Activity >>
Down to the last line, set the entries down again exactly.

[Stored data entries]

Content starts

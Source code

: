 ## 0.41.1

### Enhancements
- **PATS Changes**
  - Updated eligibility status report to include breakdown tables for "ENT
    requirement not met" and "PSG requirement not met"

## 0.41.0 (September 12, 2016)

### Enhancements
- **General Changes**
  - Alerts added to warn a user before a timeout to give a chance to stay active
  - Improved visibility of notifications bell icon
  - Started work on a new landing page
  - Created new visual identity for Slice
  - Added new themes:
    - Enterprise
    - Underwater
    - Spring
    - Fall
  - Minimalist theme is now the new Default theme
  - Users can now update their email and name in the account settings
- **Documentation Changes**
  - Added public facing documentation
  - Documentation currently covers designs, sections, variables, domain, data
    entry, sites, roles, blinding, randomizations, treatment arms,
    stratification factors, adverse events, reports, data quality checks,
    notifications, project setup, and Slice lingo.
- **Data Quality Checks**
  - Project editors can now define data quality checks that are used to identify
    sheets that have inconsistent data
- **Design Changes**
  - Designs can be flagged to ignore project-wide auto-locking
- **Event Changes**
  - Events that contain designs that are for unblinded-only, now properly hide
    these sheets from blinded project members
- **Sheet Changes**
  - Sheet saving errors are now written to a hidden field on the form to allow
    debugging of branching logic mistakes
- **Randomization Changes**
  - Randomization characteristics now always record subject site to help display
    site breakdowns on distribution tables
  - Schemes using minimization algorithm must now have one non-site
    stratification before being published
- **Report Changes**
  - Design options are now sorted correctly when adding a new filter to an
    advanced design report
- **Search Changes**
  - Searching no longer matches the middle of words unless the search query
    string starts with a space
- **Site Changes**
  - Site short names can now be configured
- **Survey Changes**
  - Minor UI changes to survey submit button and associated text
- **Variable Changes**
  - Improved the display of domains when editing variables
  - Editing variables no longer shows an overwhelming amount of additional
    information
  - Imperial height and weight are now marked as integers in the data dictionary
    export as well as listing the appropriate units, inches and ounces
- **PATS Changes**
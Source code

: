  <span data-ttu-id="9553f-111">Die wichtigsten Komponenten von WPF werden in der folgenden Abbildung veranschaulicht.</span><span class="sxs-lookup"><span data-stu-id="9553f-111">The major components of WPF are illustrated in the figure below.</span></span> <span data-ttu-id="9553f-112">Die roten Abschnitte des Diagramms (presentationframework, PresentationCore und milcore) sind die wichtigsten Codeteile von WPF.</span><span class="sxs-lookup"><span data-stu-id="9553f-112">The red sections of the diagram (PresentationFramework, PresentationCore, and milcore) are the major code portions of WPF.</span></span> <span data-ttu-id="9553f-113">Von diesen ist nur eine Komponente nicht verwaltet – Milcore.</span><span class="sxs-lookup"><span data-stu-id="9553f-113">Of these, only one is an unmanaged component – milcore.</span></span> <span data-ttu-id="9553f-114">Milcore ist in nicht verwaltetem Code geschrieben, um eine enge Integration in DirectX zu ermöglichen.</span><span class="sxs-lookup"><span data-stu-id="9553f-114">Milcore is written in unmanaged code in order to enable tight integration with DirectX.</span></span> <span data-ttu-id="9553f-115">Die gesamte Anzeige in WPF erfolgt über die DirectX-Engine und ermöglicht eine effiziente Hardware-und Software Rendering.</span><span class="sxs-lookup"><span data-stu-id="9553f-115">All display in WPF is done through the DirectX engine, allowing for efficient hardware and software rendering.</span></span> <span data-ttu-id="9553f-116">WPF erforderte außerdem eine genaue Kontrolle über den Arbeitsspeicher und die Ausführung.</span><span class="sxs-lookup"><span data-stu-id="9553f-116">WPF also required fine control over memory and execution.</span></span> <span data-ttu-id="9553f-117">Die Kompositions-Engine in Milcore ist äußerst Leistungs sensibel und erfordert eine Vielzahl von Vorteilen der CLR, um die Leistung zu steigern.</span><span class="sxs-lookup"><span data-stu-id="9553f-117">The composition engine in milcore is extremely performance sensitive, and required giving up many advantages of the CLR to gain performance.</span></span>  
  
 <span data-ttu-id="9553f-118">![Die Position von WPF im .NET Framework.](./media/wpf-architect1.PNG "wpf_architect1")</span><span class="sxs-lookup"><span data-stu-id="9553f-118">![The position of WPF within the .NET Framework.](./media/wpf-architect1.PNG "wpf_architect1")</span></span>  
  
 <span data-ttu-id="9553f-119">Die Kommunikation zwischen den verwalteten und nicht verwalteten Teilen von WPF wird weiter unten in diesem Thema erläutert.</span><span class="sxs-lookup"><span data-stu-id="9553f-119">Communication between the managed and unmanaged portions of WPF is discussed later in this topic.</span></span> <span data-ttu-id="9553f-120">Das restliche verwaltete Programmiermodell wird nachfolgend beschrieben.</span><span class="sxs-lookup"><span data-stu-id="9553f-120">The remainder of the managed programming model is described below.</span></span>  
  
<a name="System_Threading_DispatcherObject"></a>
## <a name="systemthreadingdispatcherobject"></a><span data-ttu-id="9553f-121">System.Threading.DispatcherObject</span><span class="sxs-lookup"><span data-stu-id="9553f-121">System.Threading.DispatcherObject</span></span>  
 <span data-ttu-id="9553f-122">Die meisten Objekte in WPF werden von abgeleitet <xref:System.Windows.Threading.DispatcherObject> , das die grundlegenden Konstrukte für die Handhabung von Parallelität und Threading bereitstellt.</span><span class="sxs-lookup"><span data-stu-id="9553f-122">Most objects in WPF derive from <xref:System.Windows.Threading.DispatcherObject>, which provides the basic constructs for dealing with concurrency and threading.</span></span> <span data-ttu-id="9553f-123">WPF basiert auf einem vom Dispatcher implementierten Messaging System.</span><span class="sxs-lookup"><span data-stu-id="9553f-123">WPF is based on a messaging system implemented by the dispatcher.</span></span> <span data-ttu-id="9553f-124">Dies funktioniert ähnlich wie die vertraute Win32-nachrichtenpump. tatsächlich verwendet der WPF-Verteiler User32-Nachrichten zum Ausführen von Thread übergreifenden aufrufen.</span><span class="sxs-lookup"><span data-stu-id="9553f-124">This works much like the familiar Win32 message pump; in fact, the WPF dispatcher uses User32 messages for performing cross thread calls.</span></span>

Content ends

Completed task >>
Source code

: ## 0.41.1

### Enhancements
- **PATS Changes**
  - Updated eligibility status report to include breakdown tables for "ENT
    requirement not met" and "PSG requirement not met"

## 0.41.0 (September 12, 2016)

### Enhancements
- **General Changes**
  - Alerts added to warn a user before a timeout to give a chance to stay active
  - Improved visibility of notifications bell icon
  - Started work on a new landing page
  - Created new visual identity for Slice
  - Added new themes:
    - Enterprise
    - Underwater
    - Spring
    - Fall
  - Minimalist theme is now the new Default theme
  - Users can now update their email and name in the account settings
- **Documentation Changes**
  - Added public facing documentation
  - Documentation currently covers designs, sections, variables, domain, data
    entry, sites, roles, blinding, randomizations, treatment arms,
    stratification factors, adverse events, reports, data quality checks,
    notifications, project setup, and Slice lingo.
- **Data Quality Checks**
  - Project editors can now define data quality checks that are used to identify
    sheets that have inconsistent data
- **Design Changes**
  - Designs can be flagged to ignore project-wide auto-locking
- **Event Changes**
  - Events that contain designs that are for unblinded-only, now properly hide
    these sheets from blinded project members
- **Sheet Changes**
  - Sheet saving errors are now written to a hidden field on the form to allow
    debugging of branching logic mistakes
- **Randomization Changes**
  - Randomization characteristics now always record subject site to help display
    site breakdowns on distribution tables
  - Schemes using minimization algorithm must now have one non-site
    stratification before being published
- **Report Changes**
  - Design options are now sorted correctly when adding a new filter to an
    advanced design report
- **Search Changes**
  - Searching no longer matches the middle of words unless the search query
    string starts with a space
- **Site Changes**
  - Site short names can now be configured
- **Survey Changes**
  - Minor UI changes to survey submit button and associated text
- **Variable Changes**
  - Improved the display of domains when editing variables
  - Editing variables no longer shows an overwhelming amount of additional
    information
  - Imperial height and weight are now marked as integers in the data dictionary
    export as well as listing the appropriate units, inches and ounces
- **PATS Changes**
Source code

:  <span data-ttu-id="9553f-111">Die wichtigsten Komponenten von WPF werden in der folgenden Abbildung veranschaulicht.</span><span class="sxs-lookup"><span data-stu-id="9553f-111">The major components of WPF are illustrated in the figure below.</span></span> <span data-ttu-id="9553f-112">Die roten Abschnitte des Diagramms (presentationframework, PresentationCore und milcore) sind die wichtigsten Codeteile von WPF.</span><span class="sxs-lookup"><span data-stu-id="9553f-112">The red sections of the diagram (PresentationFramework, PresentationCore, and milcore) are the major code portions of WPF.</span></span> <span data-ttu-id="9553f-113">Von diesen ist nur eine Komponente nicht verwaltet – Milcore.</span><span class="sxs-lookup"><span data-stu-id="9553f-113">Of these, only one is an unmanaged component – milcore.</span></span> <span data-ttu-id="9553f-114">Milcore ist in nicht verwaltetem Code geschrieben, um eine enge Integration in DirectX zu ermöglichen.</span><span class="sxs-lookup"><span data-stu-id="9553f-114">Milcore is written in unmanaged code in order to enable tight integration with DirectX.</span></span> <span data-ttu-id="9553f-115">Die gesamte Anzeige in WPF erfolgt über die DirectX-Engine und ermöglicht eine effiziente Hardware-und Software Rendering.</span><span class="sxs-lookup"><span data-stu-id="9553f-115">All display in WPF is done through the DirectX engine, allowing for efficient hardware and software rendering.</span></span> <span data-ttu-id="9553f-116">WPF erforderte außerdem eine genaue Kontrolle über den Arbeitsspeicher und die Ausführung.</span><span class="sxs-lookup"><span data-stu-id="9553f-116">WPF also required fine control over memory and execution.</span></span> <span data-ttu-id="9553f-117">Die Kompositions-Engine in Milcore ist äußerst Leistungs sensibel und erfordert eine Vielzahl von Vorteilen der CLR, um die Leistung zu steigern.</span><span class="sxs-lookup"><span data-stu-id="9553f-117">The composition engine in milcore is extremely performance sensitive, and required giving up many advantages of the CLR to gain performance.</span></span>  
  
 <span data-ttu-id="9553f-118">![Die Position von WPF im .NET Framework.](./media/wpf-architect1.PNG "wpf_architect1")</span><span class="sxs-lookup"><span data-stu-id="9553f-118">![The position of WPF within the .NET Framework.](./media/wpf-architect1.PNG "wpf_architect1")</span></span>  
  
 <span data-ttu-id="9553f-119">Die Kommunikation zwischen den verwalteten und nicht verwalteten Teilen von WPF wird weiter unten in diesem Thema erläutert.</span><span class="sxs-lookup"><span data-stu-id="9553f-119">Communication between the managed and unmanaged portions of WPF is discussed later in this topic.</span></span> <span data-ttu-id="9553f-120">Das restliche verwaltete Programmiermodell wird nachfolgend beschrieben.</span><span class="sxs-lookup"><span data-stu-id="9553f-120">The remainder of the managed programming model is described below.</span></span>  
  
<a name="System_Threading_DispatcherObject"></a>
## <a name="systemthreadingdispatcherobject"></a><span data-ttu-id="9553f-121">System.Threading.DispatcherObject</span><span class="sxs-lookup"><span data-stu-id="9553f-121">System.Threading.DispatcherObject</span></span>  
 <span data-ttu-id="9553f-122">Die meisten Objekte in WPF werden von abgeleitet <xref:System.Windows.Threading.DispatcherObject> , das die grundlegenden Konstrukte für die Handhabung von Parallelität und Threading bereitstellt.</span><span class="sxs-lookup"><span data-stu-id="9553f-122">Most objects in WPF derive from <xref:System.Windows.Threading.DispatcherObject>, which provides the basic constructs for dealing with concurrency and threading.</span></span> <span data-ttu-id="9553f-123">WPF basiert auf einem vom Dispatcher implementierten Messaging System.</span><span class="sxs-lookup"><span data-stu-id="9553f-123">WPF is based on a messaging system implemented by the dispatcher.</span></span> <span data-ttu-id="9553f-124">Dies funktioniert ähnlich wie die vertraute Win32-nachrichtenpump. tatsächlich verwendet der WPF-Verteiler User32-Nachrichten zum Ausführen von Thread übergreifenden aufrufen.</span><span class="sxs-lookup"><span data-stu-id="9553f-124">This works much like the familiar Win32 message pump; in fact, the WPF dispatcher uses User32 messages for performing cross thread calls.</span></span>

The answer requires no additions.